Outra preocupação é a dificuldade para o tratamento de doenças como a gonorreia, que já apresenta uma variante resistente a antibióticos, também chamada de supergonorreia. Em setembro, o Departamento de Saúde Pública da Inglaterra pediu que a população praticasse sexo seguro após alta de 26% nos casos de gonorreia entre 2018 e 2019. Segundo o boletim, a maior prevalência da doença foi entre homens gays, bissexuais e outros que praticam sexo com homens, além de mulheres heterossexuais. Juntos, os grupos representaram um aumento superior a 10 mil casos.

Ainda em janeiro de 2019, o mesmo departamento já havia alertado para o surgimento de uma nova gonorreia que seria resistente a antibióticos e foi registrada em duas pacientes heterossexuais. “Enquanto esse tipo de resistência é incomum, já existiram casos em outros países. Encontrar esse tipo de gonorreia extensivamente resistente aos antibióticos serve como um lembrete importante da necessidade de se praticar o sexo seguro”, dizia o comunicado.

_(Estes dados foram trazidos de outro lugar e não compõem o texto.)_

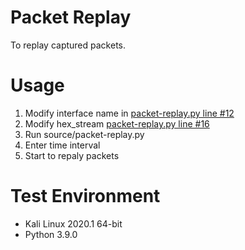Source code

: # Packet Replay
To replay captured packets.

# Usage
1. Modify interface name in [packet-replay.py line #12](https://github.com/Andre3000TW/code-vault/blob/70e4d4943d9cac017c1c9e18c026b9407efa6f4d/packet-replay/source/packet-replay.py#L12)
2. Modify hex_stream  [packet-replay.py line #16](https://github.com/Andre3000TW/code-vault/blob/70e4d4943d9cac017c1c9e18c026b9407efa6f4d/packet-replay/source/packet-replay.py#L16)
3. Run source/packet-replay.py
4. Enter time interval
5. Start to repaly packets

# Test Environment
+ Kali Linux 2020.1 64-bit
+ Python 3.9.0
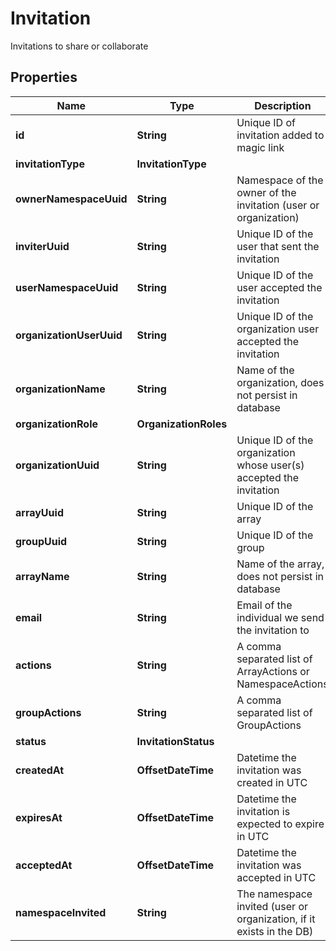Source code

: 

# Invitation

Invitations to share or collaborate

## Properties

| Name | Type | Description | Notes |
|------------ | ------------- | ------------- | -------------|
|**id** | **String** | Unique ID of invitation added to magic link |  [optional] |
|**invitationType** | **InvitationType** |  |  [optional] |
|**ownerNamespaceUuid** | **String** | Namespace of the owner of the invitation (user or organization) |  [optional] |
|**inviterUuid** | **String** | Unique ID of the user that sent the invitation |  [optional] |
|**userNamespaceUuid** | **String** | Unique ID of the user accepted the invitation |  [optional] |
|**organizationUserUuid** | **String** | Unique ID of the organization user accepted the invitation |  [optional] |
|**organizationName** | **String** | Name of the organization, does not persist in database |  [optional] |
|**organizationRole** | **OrganizationRoles** |  |  [optional] |
|**organizationUuid** | **String** | Unique ID of the organization whose user(s) accepted the invitation |  [optional] |
|**arrayUuid** | **String** | Unique ID of the array |  [optional] |
|**groupUuid** | **String** | Unique ID of the group |  [optional] |
|**arrayName** | **String** | Name of the array, does not persist in database |  [optional] |
|**email** | **String** | Email of the individual we send the invitation to |  [optional] |
|**actions** | **String** | A comma separated list of ArrayActions or NamespaceActions |  [optional] |
|**groupActions** | **String** | A comma separated list of GroupActions |  [optional] |
|**status** | **InvitationStatus** |  |  [optional] |
|**createdAt** | **OffsetDateTime** | Datetime the invitation was created in UTC |  [optional] |
|**expiresAt** | **OffsetDateTime** | Datetime the invitation is expected to expire in UTC |  [optional] |
|**acceptedAt** | **OffsetDateTime** | Datetime the invitation was accepted in UTC |  [optional] |
|**namespaceInvited** | **String** | The namespace invited (user or organization, if it exists in the DB) |  [optional] |



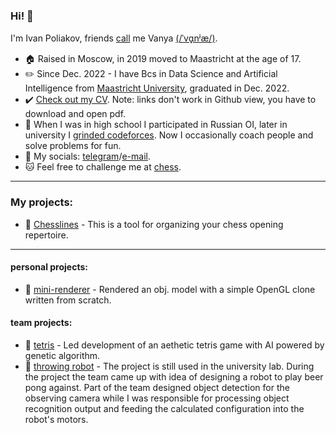 ### Hi! 👋

I'm Ivan Poliakov, friends [call](https://en.wikipedia.org/wiki/Eastern_Slavic_naming_customs#Diminutive_forms) me Vanya [(/ˈvɑ̟nʲæ/)](https://www.youtube.com/watch?v=FuaHiDwSc5o). <br/>

- 🏠 Raised in Moscow, in 2019 moved to Maastricht at the age of 17.
- ✏️ Since Dec. 2022 - I have Bcs in Data Science and Artificial Intelligence from [Maastricht University](https://www.maastrichtuniversity.nl/education/bachelor/data-science-and-artificial-intelligence), graduated in Dec. 2022. 
- ✔️ [Check out my CV](https://github.com/M1v1savva/M1v1savva/blob/main/CV.pdf). Note: links don't work in Github view, you have to download and open pdf. 
- 🥇 When I was in high school I participated in Russian OI, later in university I [grinded codeforces](https://codeforces.com/profile/M1v1savva1601). 
Now I occasionally coach people and solve problems for fun.    
- 💬 My socials: [telegram](https://t.me/M1v1savva1601)/[e-mail](ivan.polyakov.01@gmail.com). 
- 🐱 Feel free to challenge me at [chess](https://www.chess.com/member/m1v1savva).

---

### My projects:

- 📖 [Chesslines](https://chesslines.onrender.com) - This is a tool for organizing your chess opening repertoire.

---

#### personal projects:
- 📖 [mini-renderer](https://chesslines.onrender.com) - Rendered an obj. model with a simple OpenGL clone written from scratch.

#### team projects: 
- 📖 [tetris](https://chesslines.onrender.com) - Led development of an aethetic tetris game with AI powered by genetic algorithm.
- 📖 [throwing robot](https://chesslines.onrender.com) - The project is still used in the university lab. During the project the team came up with idea of designing a robot to play beer pong against. Part of the team designed object detection for the observing camera while I was responsible for processing object recognition output and feeding the calculated configuration into the robot's motors. 

<!--
**M1v1savva/M1v1savva** is a ✨ _special_ ✨ repository because its `README.md` (this file) appears on your GitHub profile.

Here are some ideas to get you started:

- 🔭 I’m currently working on ...
- 🌱 I’m currently learning ...
- 👯 I’m looking to collaborate on ...
- 🤔 I’m looking for help with ...
- 💬 Ask me about ...
- 📫 How to reach me: ...
- 😄 Pronouns: ...
- ⚡ Fun fact: ...
-->

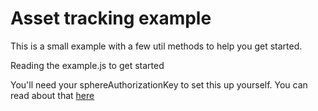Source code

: # Asset tracking example

This is a small example with a few util methods to help you get started.

Reading the example.js to get started

You'll need your sphereAuthorizationKey to set this up yourself. You can read about that [here](../../api/REST.md)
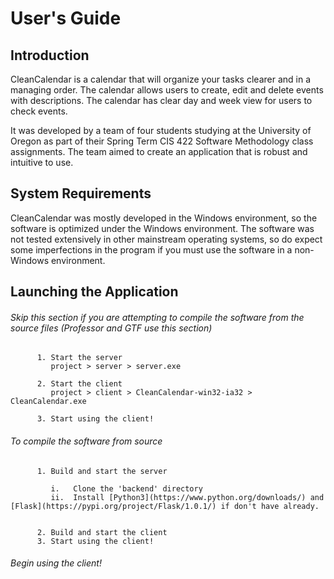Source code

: # User's Guide

## Introduction
CleanCalendar is a calendar that will organize your tasks clearer and in a managing order. The calendar allows users to create, edit and delete events with descriptions. The calendar has clear day and week view for users to check events.

It was developed by a team of four students studying at the University of Oregon as part of their Spring Term CIS 422 Software Methodology class assignments. The team aimed to create an application that is robust and intuitive to use.

## System Requirements
CleanCalendar was mostly developed in the Windows environment, so the software is optimized under the Windows environment.
The software was not tested extensively in other mainstream operating systems, so do expect some imperfections in the program if you must use the software in a non-Windows environment. 

## Launching the Application
###### Skip this section if you are attempting to compile the software from the source files (Professor and GTF use this section)
          
          1. Start the server
             project > server > server.exe
             
          2. Start the client
             project > client > CleanCalendar-win32-ia32 > CleanCalendar.exe
             
          3. Start using the client!
          
###### To compile the software from source
          
          1. Build and start the server
             
             i.   Clone the 'backend' directory
             ii.  Install [Python3](https://www.python.org/downloads/) and [Flask](https://pypi.org/project/Flask/1.0.1/) if don't have already.
             
             
          2. Build and start the client
          3. Start using the client!
###### Begin using the client!
          

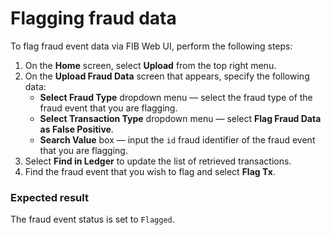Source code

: # Flagging fraud data

To flag fraud event data via FIB Web UI, perform the following steps:

1. On the **Home** screen, select **Upload** from the top right menu.
2. On the **Upload Fraud Data** screen that appears, specify the following data:
   - **Select Fraud Type** dropdown menu — select the fraud type of the fraud event that you are flagging.
   - **Select Transaction Type** dropdown menu — select **Flag Fraud Data as False Positive**.
   - **Search Value** box — input the `id` fraud identifier of the fraud event that you are flagging.
3. Select **Find in Ledger** to update the list of retrieved transactions.
4. Find the fraud event that you wish to flag and select **Flag Tx**.

### Expected result

The fraud event status is set to `Flagged`.
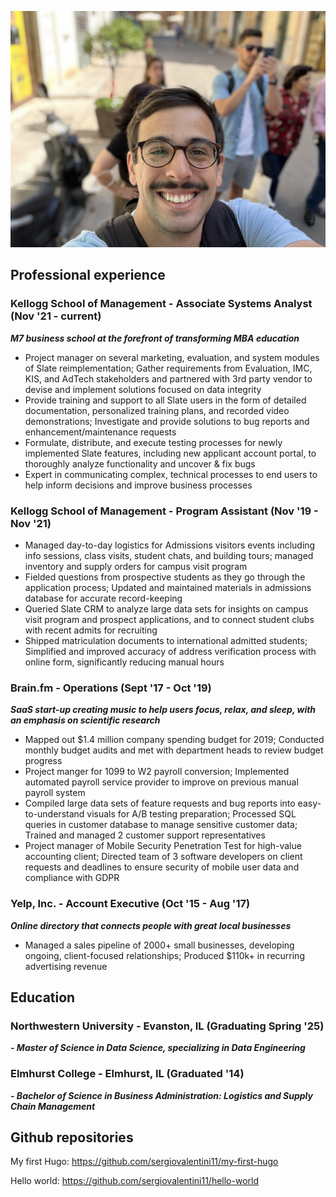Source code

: ![Selfie of Sergio](sergio-selfie.jpg "Selfie of Sergio")


## Professional experience

### Kellogg School of Management - Associate Systems Analyst (Nov '21 - current)
***M7 business school at the forefront of transforming MBA education***
- Project manager on several marketing, evaluation, and system modules of Slate reimplementation; Gather requirements from Evaluation, IMC, KIS, and AdTech stakeholders and partnered with 3rd party vendor to devise and implement solutions focused on data integrity
- Provide training and support to all Slate users in the form of detailed documentation, personalized  training plans, and recorded video demonstrations; Investigate and provide solutions to bug reports and enhancement/maintenance requests
- Formulate, distribute, and execute testing processes for newly implemented Slate features, including new applicant account portal, to thoroughly analyze functionality and uncover & fix bugs
- Expert in communicating complex, technical processes to end users to help inform decisions and improve business processes

### Kellogg School of Management - Program Assistant (Nov '19 - Nov '21)
- Managed day-to-day logistics for Admissions visitors events including info sessions, class visits, student chats, and building tours; managed inventory and supply orders for campus visit program
- Fielded questions from prospective students as they go through the application process; Updated and maintained materials in admissions database for accurate record-keeping
- Queried Slate CRM to analyze large data sets for insights on campus visit program and prospect applications, and to connect student clubs with recent admits for recruiting
- Shipped matriculation documents to international admitted students; Simplified and improved accuracy of address verification process with online form, significantly reducing manual hours

### Brain.fm - Operations (Sept '17 - Oct '19)
***SaaS start-up creating music to help users focus, relax, and sleep, with an emphasis on scientific research***
- Mapped out $1.4 million company spending budget for 2019; Conducted monthly budget audits and met with department heads to review budget progress
- Project manger for 1099 to W2 payroll conversion; Implemented automated payroll service provider to improve on previous manual payroll system
- Compiled large data sets of feature requests and bug reports into easy-to-understand visuals for A/B testing preparation; Processed SQL queries in customer database to manage sensitive customer data; Trained and managed 2 customer support representatives
- Project manager of Mobile Security Penetration Test for high-value accounting client; Directed team of 3 software developers on client requests and deadlines to ensure security of mobile user data and compliance with GDPR

### Yelp, Inc. - Account Executive (Oct '15 - Aug '17)
***Online directory that connects people with great local businesses***
- Managed a sales pipeline of 2000+ small businesses, developing ongoing, client-focused relationships; Produced $110k+ in recurring advertising revenue


## Education

### Northwestern University - Evanston, IL (Graduating Spring '25)
***- Master of Science in Data Science, specializing in Data Engineering***

### Elmhurst College - Elmhurst, IL (Graduated '14)
***- Bachelor of Science in Business Administration: Logistics and Supply Chain Management***


## Github repositories
My first Hugo: https://github.com/sergiovalentini11/my-first-hugo 

Hello world: https://github.com/sergiovalentini11/hello-world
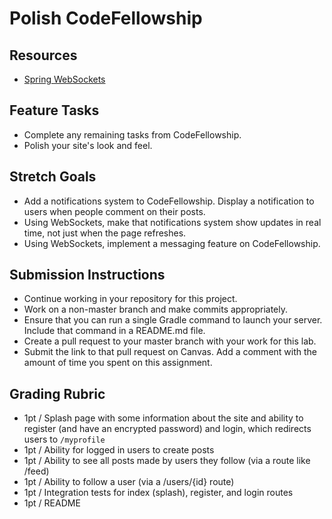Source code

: # Polish CodeFellowship

## Resources
* [Spring WebSockets](https://spring.io/guides/gs/messaging-stomp-websocket/)

## Feature Tasks
- Complete any remaining tasks from CodeFellowship.
- Polish your site's look and feel.

## Stretch Goals
- Add a notifications system to CodeFellowship. Display a notification to users when people comment on their posts.
- Using WebSockets, make that notifications system show updates in real time, not just when the page refreshes.
- Using WebSockets, implement a messaging feature on CodeFellowship.

## Submission Instructions
* Continue working in your repository for this project.
* Work on a non-master branch and make commits appropriately.
* Ensure that you can run a single Gradle command to launch your server. Include that command in a README.md file.
* Create a pull request to your master branch with your work for this lab.
* Submit the link to that pull request on Canvas. Add a comment with the amount of time you spent on this assignment.

## Grading Rubric

- 1pt / Splash page with some information about the site and ability to register (and have an encrypted password) and login, which redirects users to `/myprofile`
- 1pt / Ability for logged in users to create posts
- 1pt / Ability to see all posts made by users they follow (via a route like /feed)
- 1pt / Ability to follow a user (via a /users/{id} route)
- 1pt / Integration tests for index (splash), register, and login routes
- 1pt / README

A Organização Mundial da Saúde (OMS) e o Centro para Controle e Prevenção de Doenças americano (CDC, na sigla em inglês) já trazem informações sobre o tipo resistente a antibióticos em seus sites, com atualizações feitas em 2020.

— Essa é uma preocupação real. Inclusive a OMS publicou alerta sobre o surgimento de bactérias resistentes a antibióticos na pandemia. Uma das ameaças atuais é a bactéria causadora da gonorreia, que está se tornando resistente aos antibióticos comumente usados, o que está se chamando de supergonorreia. Com o uso indiscriminado de antibióticos na pandemia, a resistência a essa classe de medicamentos tem aumentado — descreve Biasi.